**Records provided:**
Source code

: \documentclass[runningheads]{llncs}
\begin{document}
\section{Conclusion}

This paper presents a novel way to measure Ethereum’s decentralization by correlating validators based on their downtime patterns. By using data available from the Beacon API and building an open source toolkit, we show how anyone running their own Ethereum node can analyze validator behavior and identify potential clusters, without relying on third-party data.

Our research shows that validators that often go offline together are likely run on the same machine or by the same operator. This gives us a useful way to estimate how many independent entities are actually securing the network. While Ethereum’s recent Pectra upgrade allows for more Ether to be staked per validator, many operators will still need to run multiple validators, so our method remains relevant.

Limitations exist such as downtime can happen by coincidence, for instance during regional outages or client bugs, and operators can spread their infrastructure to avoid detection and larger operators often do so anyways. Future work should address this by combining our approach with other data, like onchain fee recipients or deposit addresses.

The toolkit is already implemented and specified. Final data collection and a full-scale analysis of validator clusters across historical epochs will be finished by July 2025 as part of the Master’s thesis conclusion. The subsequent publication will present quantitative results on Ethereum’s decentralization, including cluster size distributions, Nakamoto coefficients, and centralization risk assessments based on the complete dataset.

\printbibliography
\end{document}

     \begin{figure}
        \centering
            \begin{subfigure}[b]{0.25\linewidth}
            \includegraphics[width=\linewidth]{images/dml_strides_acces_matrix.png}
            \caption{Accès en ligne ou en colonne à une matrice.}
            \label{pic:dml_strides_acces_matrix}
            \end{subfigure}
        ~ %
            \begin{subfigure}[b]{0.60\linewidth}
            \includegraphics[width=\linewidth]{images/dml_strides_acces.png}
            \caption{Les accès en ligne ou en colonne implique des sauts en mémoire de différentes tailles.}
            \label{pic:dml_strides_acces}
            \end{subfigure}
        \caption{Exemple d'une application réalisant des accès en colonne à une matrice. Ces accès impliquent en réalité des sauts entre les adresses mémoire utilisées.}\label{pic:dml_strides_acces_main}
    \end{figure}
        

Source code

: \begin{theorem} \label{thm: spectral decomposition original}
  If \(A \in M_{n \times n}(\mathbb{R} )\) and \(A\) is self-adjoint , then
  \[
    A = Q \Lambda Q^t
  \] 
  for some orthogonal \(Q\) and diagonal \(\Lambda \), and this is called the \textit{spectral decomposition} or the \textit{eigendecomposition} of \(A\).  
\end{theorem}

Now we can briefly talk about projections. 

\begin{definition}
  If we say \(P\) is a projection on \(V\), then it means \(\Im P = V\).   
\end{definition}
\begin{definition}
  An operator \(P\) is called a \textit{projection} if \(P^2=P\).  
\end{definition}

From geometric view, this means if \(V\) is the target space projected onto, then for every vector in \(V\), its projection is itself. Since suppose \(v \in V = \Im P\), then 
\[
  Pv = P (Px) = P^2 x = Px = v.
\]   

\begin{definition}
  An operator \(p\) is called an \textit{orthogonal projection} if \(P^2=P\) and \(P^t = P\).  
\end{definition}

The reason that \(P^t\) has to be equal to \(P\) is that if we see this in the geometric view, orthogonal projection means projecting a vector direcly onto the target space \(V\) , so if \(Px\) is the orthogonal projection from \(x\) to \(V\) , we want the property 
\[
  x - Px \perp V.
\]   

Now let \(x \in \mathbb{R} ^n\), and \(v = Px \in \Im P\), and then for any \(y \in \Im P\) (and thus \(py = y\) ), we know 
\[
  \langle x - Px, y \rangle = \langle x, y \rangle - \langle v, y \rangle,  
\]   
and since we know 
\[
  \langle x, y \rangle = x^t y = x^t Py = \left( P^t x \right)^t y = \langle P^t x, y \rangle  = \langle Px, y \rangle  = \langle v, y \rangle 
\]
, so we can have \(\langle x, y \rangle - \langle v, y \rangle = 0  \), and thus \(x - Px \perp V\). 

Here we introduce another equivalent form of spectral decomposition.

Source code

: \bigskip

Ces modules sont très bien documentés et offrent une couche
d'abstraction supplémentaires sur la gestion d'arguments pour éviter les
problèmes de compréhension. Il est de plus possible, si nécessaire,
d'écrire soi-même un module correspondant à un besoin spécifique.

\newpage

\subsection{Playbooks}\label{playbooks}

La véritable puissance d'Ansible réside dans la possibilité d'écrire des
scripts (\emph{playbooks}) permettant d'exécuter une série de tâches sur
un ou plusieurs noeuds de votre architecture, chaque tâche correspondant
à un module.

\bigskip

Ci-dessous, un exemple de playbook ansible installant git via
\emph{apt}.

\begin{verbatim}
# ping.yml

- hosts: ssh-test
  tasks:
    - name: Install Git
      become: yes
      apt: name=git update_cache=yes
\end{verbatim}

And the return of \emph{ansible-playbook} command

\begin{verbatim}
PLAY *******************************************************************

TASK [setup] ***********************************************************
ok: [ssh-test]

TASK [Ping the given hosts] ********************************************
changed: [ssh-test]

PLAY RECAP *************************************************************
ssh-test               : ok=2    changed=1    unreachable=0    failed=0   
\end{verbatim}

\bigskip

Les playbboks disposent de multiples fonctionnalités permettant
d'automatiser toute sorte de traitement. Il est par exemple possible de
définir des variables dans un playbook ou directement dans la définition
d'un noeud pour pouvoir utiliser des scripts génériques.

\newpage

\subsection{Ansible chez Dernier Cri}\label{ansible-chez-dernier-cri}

* * *

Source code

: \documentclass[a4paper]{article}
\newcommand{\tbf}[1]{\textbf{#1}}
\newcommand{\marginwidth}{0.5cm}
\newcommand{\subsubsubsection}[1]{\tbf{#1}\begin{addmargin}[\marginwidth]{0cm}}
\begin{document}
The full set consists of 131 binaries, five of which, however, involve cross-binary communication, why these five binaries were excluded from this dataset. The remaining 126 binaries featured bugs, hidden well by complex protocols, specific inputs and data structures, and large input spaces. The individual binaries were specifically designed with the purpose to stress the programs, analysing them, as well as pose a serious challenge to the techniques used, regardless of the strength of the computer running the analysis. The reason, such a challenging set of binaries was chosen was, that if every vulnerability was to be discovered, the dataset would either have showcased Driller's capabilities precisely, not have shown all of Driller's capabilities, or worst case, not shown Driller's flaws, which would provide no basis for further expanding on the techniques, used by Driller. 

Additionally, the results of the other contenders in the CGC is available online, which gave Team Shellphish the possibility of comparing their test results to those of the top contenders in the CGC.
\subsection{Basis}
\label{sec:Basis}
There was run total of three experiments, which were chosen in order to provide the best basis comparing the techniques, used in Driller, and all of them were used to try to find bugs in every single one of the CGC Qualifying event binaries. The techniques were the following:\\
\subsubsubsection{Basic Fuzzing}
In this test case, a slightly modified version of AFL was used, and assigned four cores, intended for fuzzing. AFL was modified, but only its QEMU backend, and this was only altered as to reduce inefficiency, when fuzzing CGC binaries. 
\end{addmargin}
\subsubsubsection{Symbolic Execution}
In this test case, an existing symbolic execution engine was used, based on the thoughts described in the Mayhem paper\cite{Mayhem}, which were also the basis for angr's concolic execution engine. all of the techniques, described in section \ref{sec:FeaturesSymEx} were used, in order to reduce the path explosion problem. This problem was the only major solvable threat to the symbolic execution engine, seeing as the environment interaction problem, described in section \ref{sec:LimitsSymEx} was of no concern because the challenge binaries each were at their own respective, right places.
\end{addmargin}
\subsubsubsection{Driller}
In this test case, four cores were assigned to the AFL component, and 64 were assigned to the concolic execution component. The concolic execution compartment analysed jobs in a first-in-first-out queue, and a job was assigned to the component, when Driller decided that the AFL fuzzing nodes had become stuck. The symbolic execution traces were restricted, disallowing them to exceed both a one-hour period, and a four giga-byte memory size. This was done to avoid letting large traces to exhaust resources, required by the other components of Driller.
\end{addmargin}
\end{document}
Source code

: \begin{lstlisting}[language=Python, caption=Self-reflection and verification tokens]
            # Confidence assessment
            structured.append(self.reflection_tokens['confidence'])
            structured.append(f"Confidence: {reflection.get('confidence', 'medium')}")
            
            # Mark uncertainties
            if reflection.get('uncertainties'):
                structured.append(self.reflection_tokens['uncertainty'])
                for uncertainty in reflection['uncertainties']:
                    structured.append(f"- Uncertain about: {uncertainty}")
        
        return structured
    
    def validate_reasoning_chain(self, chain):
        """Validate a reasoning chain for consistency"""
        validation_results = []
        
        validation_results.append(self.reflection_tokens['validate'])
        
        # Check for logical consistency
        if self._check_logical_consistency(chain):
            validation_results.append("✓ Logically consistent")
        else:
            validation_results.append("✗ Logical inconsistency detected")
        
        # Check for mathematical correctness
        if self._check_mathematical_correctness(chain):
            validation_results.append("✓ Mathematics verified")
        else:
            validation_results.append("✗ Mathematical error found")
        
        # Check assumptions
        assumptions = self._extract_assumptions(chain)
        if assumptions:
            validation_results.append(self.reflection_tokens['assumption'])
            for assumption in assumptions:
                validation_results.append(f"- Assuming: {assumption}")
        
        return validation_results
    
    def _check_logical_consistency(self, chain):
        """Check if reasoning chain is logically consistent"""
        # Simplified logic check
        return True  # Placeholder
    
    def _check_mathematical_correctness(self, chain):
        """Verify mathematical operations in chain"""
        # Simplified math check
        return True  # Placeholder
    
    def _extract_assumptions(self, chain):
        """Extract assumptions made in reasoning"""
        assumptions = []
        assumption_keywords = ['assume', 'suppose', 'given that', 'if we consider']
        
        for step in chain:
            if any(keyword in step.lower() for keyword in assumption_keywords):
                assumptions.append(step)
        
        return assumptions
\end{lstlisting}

**Required action:**
Where does the string "possible" occur in the material? Copy every line where it does.

**Written solution:**
problèmes de compréhension. Il est de plus possible, si nécessaire,
d'automatiser toute sorte de traitement. Il est par exemple possible de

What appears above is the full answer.